Sunday, December 11, 2016

Short Notes: The Bookman's Tale by Charlie Lovett & Gone Girl by Gillian Flynn


Charlie Lovett's The Bookman's Tale is concerned with an old puzzle related to English literary studies: Was William Shakespeare really the author of the plays that we have in his name or were they written by someone else: Francis Bacon, The Earl of Oxford, Queen Elizabeth, or Christopher Marlowe?
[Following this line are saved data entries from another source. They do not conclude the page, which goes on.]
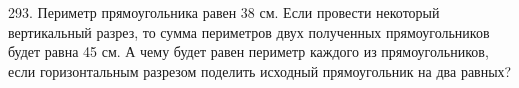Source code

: 293. Периметр прямоугольника равен 38 см. Если провести некоторый вертикальный разрез, то сумма периметров двух полученных прямоугольников будет равна 45 см. А чему будет равен периметр каждого из прямоугольников, если горизонтальным разрезом поделить исходный прямоугольник на два равных?\\
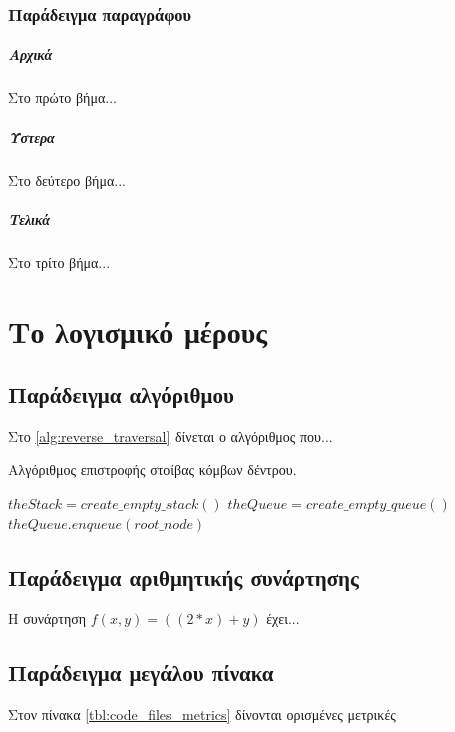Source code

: \documentclass[12pt,a4paper]{report}%
\begin{document}
\subsection{Παράδειγμα παραγράφου}

\paragraph{Αρχικά}
Στο πρώτο βήμα...


\paragraph{Ύστερα}
Στο δεύτερο βήμα...

\paragraph{Τελικά}
Στο τρίτο βήμα...

\chapter{Το λογισμικό μέρους}

\section{Παράδειγμα αλγόριθμου}
Στο \ref{alg:reverse_traversal} δίνεται ο αλγόριθμος που...

\begin{algorithm}[h!]
\SetAlgoLined
\caption{Αλγόριθμος επιστροφής στοίβας κόμβων δέντρου.}\label{alg:reverse_traversal}
 $theStack = create\_empty\_stack()$\;
 $theQueue = create\_empty\_queue()$\;
 $theQueue.enqueue(root\_node)$\;
\end{algorithm}


\section{Παράδειγμα αριθμητικής συνάρτησης}
Η συνάρτηση $f(x,y)=((2*x)+y)$ έχει...



\section{Παράδειγμα μεγάλου πίνακα}
Στον πίνακα \ref{tbl:code_files_metrics} δίνονται ορισμένες μετρικές
\end{document}
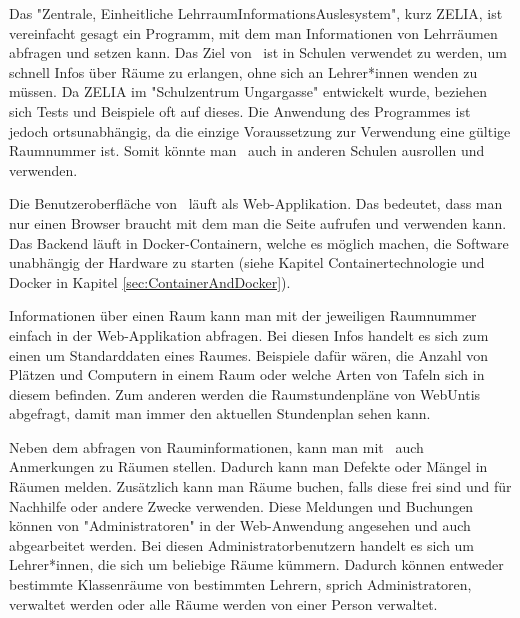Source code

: 

Das "Zentrale, Einheitliche LehrraumInformationsAuslesystem", kurz ZELIA, ist vereinfacht gesagt ein Programm, mit dem man Informationen von Lehrräumen abfragen und setzen kann. Das Ziel von \ZELIA\ ist in Schulen verwendet zu werden, um schnell Infos über Räume zu erlangen, ohne sich an Lehrer*innen wenden zu müssen. Da \mbox{ZELIA} im "Schulzentrum Ungargasse" entwickelt wurde, beziehen sich Tests und Beispiele oft auf dieses. Die Anwendung des Programmes ist jedoch ortsunabhängig, da die einzige Voraussetzung zur Verwendung eine gültige Raumnummer ist. Somit könnte man \ZELIA\ auch in anderen Schulen ausrollen und verwenden. 

Die Benutzeroberfläche von \ZELIA\ läuft als Web-Applikation. Das bedeutet, dass man nur einen Browser braucht mit dem man die Seite aufrufen und verwenden kann. Das Backend läuft in Docker-Containern, welche es möglich machen, die Software unabhängig der Hardware zu starten (siehe Kapitel Containertechnologie und Docker in Kapitel \ref{sec:ContainerAndDocker}).

Informationen über einen Raum kann man mit der jeweiligen Raumnummer einfach in der Web-Applikation abfragen. Bei diesen Infos handelt es sich zum einen um Standarddaten eines Raumes. Beispiele dafür wären, die Anzahl von Plätzen und Computern in einem Raum oder welche Arten von Tafeln sich in diesem befinden. Zum anderen werden die Raumstundenpläne von WebUntis abgefragt, damit man immer den aktuellen Stundenplan sehen kann.

Neben dem abfragen von Rauminformationen, kann man mit \ZELIA\ auch Anmerkungen zu Räumen stellen. Dadurch kann man Defekte oder Mängel in Räumen melden. Zusätzlich kann man Räume buchen, falls diese frei sind und für Nachhilfe oder andere Zwecke verwenden. Diese Meldungen und Buchungen können von "Administratoren" in der Web-Anwendung angesehen und auch abgearbeitet werden. Bei diesen Administratorbenutzern handelt es sich um Lehrer*innen, die sich um beliebige Räume kümmern. Dadurch können entweder bestimmte Klassenräume von bestimmten Lehrern, sprich Administratoren, verwaltet werden oder alle Räume werden von einer Person verwaltet.

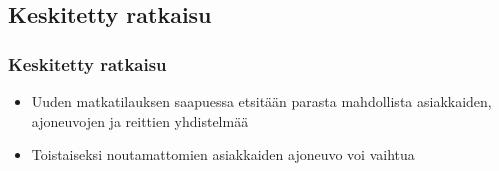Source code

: \documentclass{beamer}
\begin{document}
\subsection{Keskitetty ratkaisu}
\begin{frame}
  \frametitle{Keskitetty ratkaisu}   %
\begin{itemize}
\item
Uuden matkatilauksen saapuessa etsitään parasta mahdollista asiakkaiden, ajoneuvojen ja reittien yhdistelmää
\item
Toistaiseksi noutamattomien asiakkaiden ajoneuvo voi vaihtua
\end{itemize}
  \begin{minipage}{\textwidth}
    \centering
     \\
    \hfill \\

\end{minipage}
\end{frame}
\end{document}
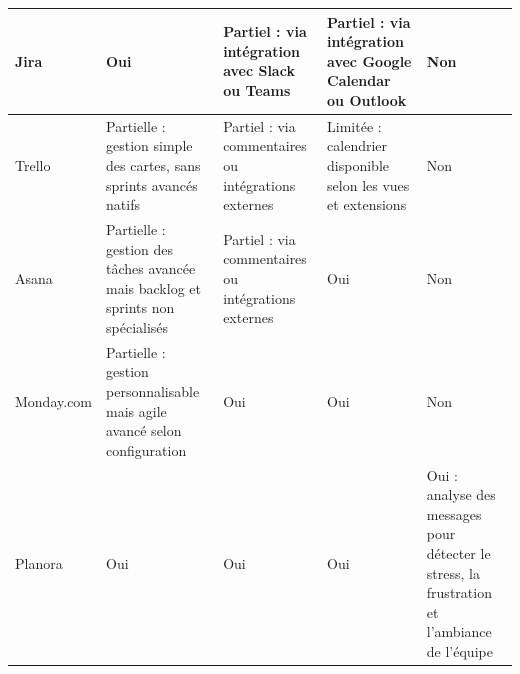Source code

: \begin{longtable}[c]{|p{}|p{}|p{}|p{}|p{}|}
  Jira              & Oui                                                                            & Partiel : via intégration avec Slack ou Teams       & Partiel : via intégration avec Google Calendar ou Outlook    & Non                                                                                          \\
  \hline
  Trello            & Partielle : gestion simple des cartes, sans sprints avancés natifs             & Partiel : via commentaires ou intégrations externes & Limitée : calendrier disponible selon les vues et extensions & Non                                                                                          \\
  \hline
  Asana             & Partielle : gestion des tâches avancée mais backlog et sprints non spécialisés & Partiel : via commentaires ou intégrations externes & Oui                                                          & Non                                                                                          \\
  \hline
  Monday.com        & Partielle : gestion personnalisable mais agile avancé selon configuration      & Oui                                                 & Oui                                                          & Non                                                                                          \\
  \hline
  Planora           & Oui                                                                            & Oui                                                 & Oui                                                          & Oui : analyse des messages pour détecter le stress, la frustration et l'ambiance de l'équipe \\
  \hline
\end{longtable}

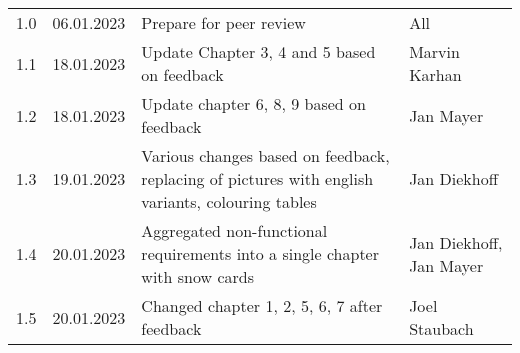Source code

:\begin{footnotesize}
\begin{longtable}[L L L L]{ p{} p{} p{} p{} }
    \rowcolor{Gray}
    1.0              & 06.01.2023    & Prepare for peer review                                                                                                                       & All             \\
    
    1.1              & 18.01.2023    & Update Chapter 3, 4 and 5 based on feedback                                                                                                   & Marvin Karhan   \\

    \rowcolor{Gray}
    1.2              & 18.01.2023    & Update chapter 6, 8, 9 based on feedback                                                                             & Jan Mayer    \\

    1.3              & 19.01.2023    & Various changes based on feedback, replacing of pictures with english variants, colouring tables                                              & Jan Diekhoff    \\
    \rowcolor{Gray}
    1.4              & 20.01.2023    & Aggregated non-functional requirements into a single chapter with snow cards                                                                  & Jan Diekhoff, Jan Mayer    \\
    1.5              & 20.01.2023    &  Changed chapter 1, 2, 5, 6, 7 after feedback                                                                 & Joel Staubach   \\
    \bottomrule
  \end{longtable}
\end{footnotesize}
\rmfamily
American antiquarian bookseller and grieving widower, Peter Byerly, settles in England after the death of his wife, Amanda. One day while flicking the pages of an old book in a shop, he is shocked to find his wife's face staring at him from an old Victorian water-colour. The quest to find the truth about this woman as also about a text (Robert Greene's Pandosto) which ostensibly has Shakespeare's hand-written notes in the margin leads to murder and mayhem before the unravelling of several mysteries though I couldn't understand as to why a will was buried deep.

The book has an interesting premise but the way it is over-plotted with the author trying to do too much at the same time led to sheer boredom and so half-way through it I just wanted the book to end.

*

First Line: Wales could be cold in February.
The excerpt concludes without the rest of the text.